(Beginning of Provided material)
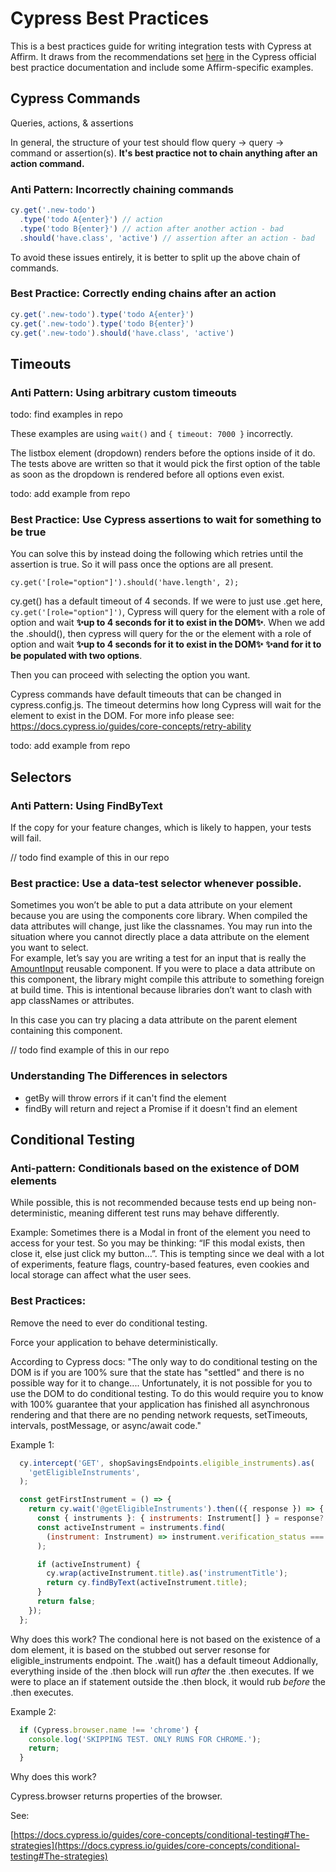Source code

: # Cypress Best Practices

This is a best practices guide for writing integration tests with Cypress at Affirm. It draws from the recommendations set [here](https://docs.cypress.io/guides/references/best-practices/) in the Cypress official best practice documentation and include some Affirm-specific examples. 

## Cypress Commands 

Queries, actions, & assertions 

In general, the structure of your test should flow query -> query -> command or assertion(s). **It's best practice not to chain anything after an action command.**

### Anti Pattern: Incorrectly chaining commands
```js
cy.get('.new-todo')
  .type('todo A{enter}') // action
  .type('todo B{enter}') // action after another action - bad
  .should('have.class', 'active') // assertion after an action - bad
```
To avoid these issues entirely, it is better to split up the above chain of commands.

### Best Practice: Correctly ending chains after an action
```js
cy.get('.new-todo').type('todo A{enter}')
cy.get('.new-todo').type('todo B{enter}')
cy.get('.new-todo').should('have.class', 'active')
```

## Timeouts


### Anti Pattern: Using arbitrary custom timeouts


todo: find examples in repo

These examples are using `wait()` and `{ timeout: 7000 }` incorrectly. 


The listbox element (dropdown) renders before the options inside of it do. The tests above are written so that it would pick the first option of the table as soon as the dropdown is rendered before all options even exist.

todo: add example from repo


### Best Practice: Use Cypress assertions to wait for something to be true

You can solve this by instead doing the following which retries until the assertion is true. So it will pass once the options are all present. 

```
cy.get('[role="option"]').should('have.length', 2);
```

cy.get() has a default timeout of 4 seconds. If we were to just use .get here, `cy.get('[role="option"]')`, Cypress will query for the element with a role of option and wait **✨up to 4 seconds for it to exist in the DOM✨**.
When we add the .should(), then cypress will query for the or the element with a role of option and wait **✨up to 4 seconds for it to exist in the DOM✨** **✨and for it to be populated with two options**. 

 

Then you can proceed with selecting the option you want.

Cypress commands have default timeouts that can be changed in cypress.config.js. The timeout determins how long Cypress will wait for the element to exist in the DOM. For more info please see: https://docs.cypress.io/guides/core-concepts/retry-ability 

todo: add example from repo

## Selectors


### Anti Pattern: Using FindByText 

If the copy for your feature changes, which is likely to happen, your tests will fail. 

// todo find example of this in our repo

### Best practice: Use a data-test selector whenever possible. 

Sometimes you won’t be able to put a data attribute on your element because you are using the components core library. When compiled the data attributes will change, just like the classnames. You may run into the situation where you cannot directly place a data attribute on the element you want to select.  
For example, let’s say you are writing a test for an input that is really the [AmountInput](https://storybook.affirm-dev.com/components-core/6.9.0/?path=/docs/components-forms-generic-numbers-amountinput--amount-input) reusable component. 
If you were to place a data attribute on this component, the library might compile this attribute to something foreign at build time. This is intentional because libraries don’t want to clash with app classNames or attributes. 

In this case you can try placing a data attribute on the parent element containing this component. 

// todo find example of this in our repo


### Understanding The Differences in selectors

* getBy will throw errors if it can't find the element
* findBy will return and reject a Promise if it doesn't find an element


## Conditional Testing


### Anti-pattern: Conditionals based on the existence of DOM elements

While possible, this is not recommended because tests end up being non-deterministic, meaning different test runs may behave differently.  

Example: Sometimes there is a Modal in front of the element you need to access for your test. So you may be thinking: “IF this modal exists, then close it, else just click my button…”. This is tempting since we deal with a lot of experiments, feature flags, country-based features, even cookies and local storage can affect what the user sees. 


### Best Practices: 

Remove the need to ever do conditional testing.

Force your application to behave deterministically.

According to Cypress docs: "The only way to do conditional testing on the DOM is if you are 100% sure that the state has "settled" and there is no possible way for it to change.... Unfortunately, it is not possible for you to use the DOM to do conditional testing. To do this would require you to know with 100% guarantee that your application has finished all asynchronous rendering and that there are no pending network requests, setTimeouts, intervals, postMessage, or async/await code."

Example 1: 
```js
  cy.intercept('GET', shopSavingsEndpoints.eligible_instruments).as(
    'getEligibleInstruments',
  );

  const getFirstInstrument = () => {
    return cy.wait('@getEligibleInstruments').then(({ response }) => {
      const { instruments }: { instruments: Instrument[] } = response?.body;
      const activeInstrument = instruments.find(
        (instrument: Instrument) => instrument.verification_status === 'active',
      );

      if (activeInstrument) {
        cy.wrap(activeInstrument.title).as('instrumentTitle');
        return cy.findByText(activeInstrument.title);
      }
      return false;
    });
  };
```
  
Why does this work? 
The condional here is not based on the existence of a dom element, it is based on the stubbed out server resonse for eligible_instruments endpoint.
The .wait() has a default timeout
Addionally, everything inside of the .then block will run *after* the .then executes. If we were to place an if statement outside the .then block, it would rub *before* the .then executes. 

Example 2:
```js
  if (Cypress.browser.name !== 'chrome') {
    console.log('SKIPPING TEST. ONLY RUNS FOR CHROME.');
    return;
  }
```

Why does this work? 

Cypress.browser returns properties of the browser. 




See:

[https://docs.cypress.io/guides/core-concepts/conditional-testing#The-strategies](https://docs.cypress.io/guides/core-concepts/conditional-testing#The-strategies) 
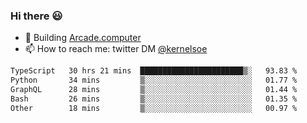 ### Hi there 😃

- 🔨 Building [Arcade.computer](https://arcade.computer)
- 📫 How to reach me: twitter DM [@kernelsoe](https://twitter.com/kernelsoe)

<!--START_SECTION:waka-->

```txt
TypeScript   30 hrs 21 mins  ███████████████████████▒░   93.83 %
Python       34 mins         ▒░░░░░░░░░░░░░░░░░░░░░░░░   01.77 %
GraphQL      28 mins         ▒░░░░░░░░░░░░░░░░░░░░░░░░   01.44 %
Bash         26 mins         ▒░░░░░░░░░░░░░░░░░░░░░░░░   01.35 %
Other        18 mins         ▒░░░░░░░░░░░░░░░░░░░░░░░░   00.97 %
```

<!--END_SECTION:waka-->
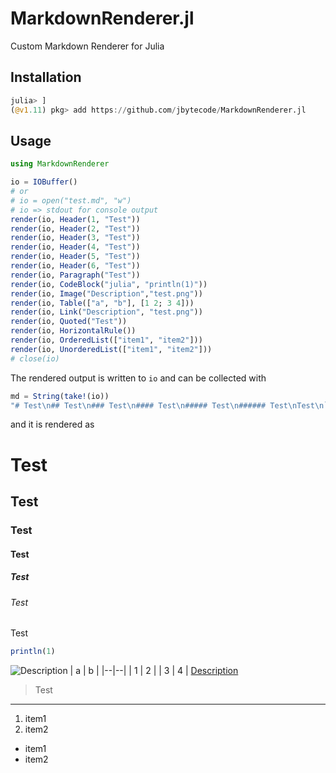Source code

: # MarkdownRenderer.jl

Custom Markdown Renderer for Julia


## Installation 

```julia
julia> ]
(@v1.11) pkg> add https://github.com/jbytecode/MarkdownRenderer.jl 
```

## Usage 

```julia
using MarkdownRenderer 

io = IOBuffer()
# or 
# io = open("test.md", "w")
# io => stdout for console output
render(io, Header(1, "Test"))
render(io, Header(2, "Test"))
render(io, Header(3, "Test"))
render(io, Header(4, "Test"))
render(io, Header(5, "Test"))
render(io, Header(6, "Test"))
render(io, Paragraph("Test"))
render(io, CodeBlock("julia", "println(1)"))
render(io, Image("Description","test.png"))
render(io, Table(["a", "b"], [1 2; 3 4]))
render(io, Link("Description", "test.png"))
render(io, Quoted("Test"))
render(io, HorizontalRule())
render(io, OrderedList(["item1", "item2"]))
render(io, UnorderedList(["item1", "item2"]))
# close(io)
```

The rendered output is written to `io` and can be collected with 

```julia
md = String(take!(io))
"# Test\n## Test\n### Test\n#### Test\n##### Test\n###### Test\nTest\n```julia\nprintln(1)\n```\n![Description](test.png)\n| a | b |\n|--|--|\n| 1 | 2 |\n| 3 | 4 |\n[Description](test.png)\n> Test\n----\n1. item1\n2. item2\n- item1\n- item2\n"
```

and it is rendered as 

# Test
## Test
### Test
#### Test
##### Test
###### Test
Test
```julia
println(1)
```
![Description](test.png)
| a | b |
|--|--|
| 1 | 2 |
| 3 | 4 |
[Description](test.png)
> Test
----
1. item1
2. item2
- item1
- item2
(End of Provided material)
• What the task requires: Your task is to reproduce every record exactly while omitting the pictures.

• Exercise result:
Source code

: # Cypress Best Practices

This is a best practices guide for writing integration tests with Cypress at Affirm. It draws from the recommendations set [here](https://docs.cypress.io/guides/references/best-practices/) in the Cypress official best practice documentation and include some Affirm-specific examples. 

## Cypress Commands 

Queries, actions, & assertions 

In general, the structure of your test should flow query -> query -> command or assertion(s). **It's best practice not to chain anything after an action command.**

### Anti Pattern: Incorrectly chaining commands
```js
cy.get('.new-todo')
  .type('todo A{enter}') // action
  .type('todo B{enter}') // action after another action - bad
  .should('have.class', 'active') // assertion after an action - bad
```
To avoid these issues entirely, it is better to split up the above chain of commands.

### Best Practice: Correctly ending chains after an action
```js
cy.get('.new-todo').type('todo A{enter}')
cy.get('.new-todo').type('todo B{enter}')
cy.get('.new-todo').should('have.class', 'active')
```

## Timeouts


### Anti Pattern: Using arbitrary custom timeouts


todo: find examples in repo

These examples are using `wait()` and `{ timeout: 7000 }` incorrectly. 


The listbox element (dropdown) renders before the options inside of it do. The tests above are written so that it would pick the first option of the table as soon as the dropdown is rendered before all options even exist.

todo: add example from repo


### Best Practice: Use Cypress assertions to wait for something to be true

You can solve this by instead doing the following which retries until the assertion is true. So it will pass once the options are all present. 

```
cy.get('[role="option"]').should('have.length', 2);
```

cy.get() has a default timeout of 4 seconds. If we were to just use .get here, `cy.get('[role="option"]')`, Cypress will query for the element with a role of option and wait **✨up to 4 seconds for it to exist in the DOM✨**.
When we add the .should(), then cypress will query for the or the element with a role of option and wait **✨up to 4 seconds for it to exist in the DOM✨** **✨and for it to be populated with two options**. 

 

Then you can proceed with selecting the option you want.

Cypress commands have default timeouts that can be changed in cypress.config.js. The timeout determins how long Cypress will wait for the element to exist in the DOM. For more info please see: https://docs.cypress.io/guides/core-concepts/retry-ability 

todo: add example from repo

## Selectors


### Anti Pattern: Using FindByText 

If the copy for your feature changes, which is likely to happen, your tests will fail. 

// todo find example of this in our repo

### Best practice: Use a data-test selector whenever possible. 

Sometimes you won’t be able to put a data attribute on your element because you are using the components core library. When compiled the data attributes will change, just like the classnames. You may run into the situation where you cannot directly place a data attribute on the element you want to select.  
For example, let’s say you are writing a test for an input that is really the [AmountInput](https://storybook.affirm-dev.com/components-core/6.9.0/?path=/docs/components-forms-generic-numbers-amountinput--amount-input) reusable component. 
If you were to place a data attribute on this component, the library might compile this attribute to something foreign at build time. This is intentional because libraries don’t want to clash with app classNames or attributes. 

In this case you can try placing a data attribute on the parent element containing this component. 

// todo find example of this in our repo


### Understanding The Differences in selectors

* getBy will throw errors if it can't find the element
* findBy will return and reject a Promise if it doesn't find an element


## Conditional Testing


### Anti-pattern: Conditionals based on the existence of DOM elements

While possible, this is not recommended because tests end up being non-deterministic, meaning different test runs may behave differently.  

Example: Sometimes there is a Modal in front of the element you need to access for your test. So you may be thinking: “IF this modal exists, then close it, else just click my button…”. This is tempting since we deal with a lot of experiments, feature flags, country-based features, even cookies and local storage can affect what the user sees. 


### Best Practices: 

Remove the need to ever do conditional testing.

Force your application to behave deterministically.

According to Cypress docs: "The only way to do conditional testing on the DOM is if you are 100% sure that the state has "settled" and there is no possible way for it to change.... Unfortunately, it is not possible for you to use the DOM to do conditional testing. To do this would require you to know with 100% guarantee that your application has finished all asynchronous rendering and that there are no pending network requests, setTimeouts, intervals, postMessage, or async/await code."

Example 1: 
```js
  cy.intercept('GET', shopSavingsEndpoints.eligible_instruments).as(
    'getEligibleInstruments',
  );

  const getFirstInstrument = () => {
    return cy.wait('@getEligibleInstruments').then(({ response }) => {
      const { instruments }: { instruments: Instrument[] } = response?.body;
      const activeInstrument = instruments.find(
        (instrument: Instrument) => instrument.verification_status === 'active',
      );

      if (activeInstrument) {
        cy.wrap(activeInstrument.title).as('instrumentTitle');
        return cy.findByText(activeInstrument.title);
      }
      return false;
    });
  };
```
  
Why does this work? 
The condional here is not based on the existence of a dom element, it is based on the stubbed out server resonse for eligible_instruments endpoint.
The .wait() has a default timeout
Addionally, everything inside of the .then block will run *after* the .then executes. If we were to place an if statement outside the .then block, it would rub *before* the .then executes. 

Example 2:
```js
  if (Cypress.browser.name !== 'chrome') {
    console.log('SKIPPING TEST. ONLY RUNS FOR CHROME.');
    return;
  }
```

Why does this work? 

Cypress.browser returns properties of the browser. 




See:

[https://docs.cypress.io/guides/core-concepts/conditional-testing#The-strategies](https://docs.cypress.io/guides/core-concepts/conditional-testing#The-strategies) 
 ### Hi there 😃

- 🔨 Building [Arcade.computer](https://arcade.computer)
- 📫 How to reach me: twitter DM [@kernelsoe](https://twitter.com/kernelsoe)

<!--START_SECTION:waka-->

```txt
TypeScript   30 hrs 21 mins  ███████████████████████▒░   93.83 %
Python       34 mins         ▒░░░░░░░░░░░░░░░░░░░░░░░░   01.77 %
GraphQL      28 mins         ▒░░░░░░░░░░░░░░░░░░░░░░░░   01.44 %
Bash         26 mins         ▒░░░░░░░░░░░░░░░░░░░░░░░░   01.35 %
Other        18 mins         ▒░░░░░░░░░░░░░░░░░░░░░░░░   00.97 %
```

<!--END_SECTION:waka-->
Source code

: # MarkdownRenderer.jl

Custom Markdown Renderer for Julia


## Installation 

```julia
julia> ]
(@v1.11) pkg> add https://github.com/jbytecode/MarkdownRenderer.jl 
```

## Usage 

```julia
using MarkdownRenderer 

io = IOBuffer()
# or 
# io = open("test.md", "w")
# io => stdout for console output
render(io, Header(1, "Test"))
render(io, Header(2, "Test"))
render(io, Header(3, "Test"))
render(io, Header(4, "Test"))
render(io, Header(5, "Test"))
render(io, Header(6, "Test"))
render(io, Paragraph("Test"))
render(io, CodeBlock("julia", "println(1)"))
render(io, Image("Description","test.png"))
render(io, Table(["a", "b"], [1 2; 3 4]))
render(io, Link("Description", "test.png"))
render(io, Quoted("Test"))
render(io, HorizontalRule())
render(io, OrderedList(["item1", "item2"]))
render(io, UnorderedList(["item1", "item2"]))
# close(io)
```

The rendered output is written to `io` and can be collected with 

```julia
md = String(take!(io))
"# Test\n## Test\n### Test\n#### Test\n##### Test\n###### Test\nTest\n```julia\nprintln(1)\n```\n![Description](test.png)\n| a | b |\n|--|--|\n| 1 | 2 |\n| 3 | 4 |\n[Description](test.png)\n> Test\n----\n1. item1\n2. item2\n- item1\n- item2\n"
```

and it is rendered as 

# Test
## Test
### Test
#### Test
##### Test
###### Test
Test
```julia
println(1)
```
![Description](test.png)
| a | b |
|--|--|
| 1 | 2 |
| 3 | 4 |
[Description](test.png)
> Test
----
1. item1
2. item2
- item1
- item2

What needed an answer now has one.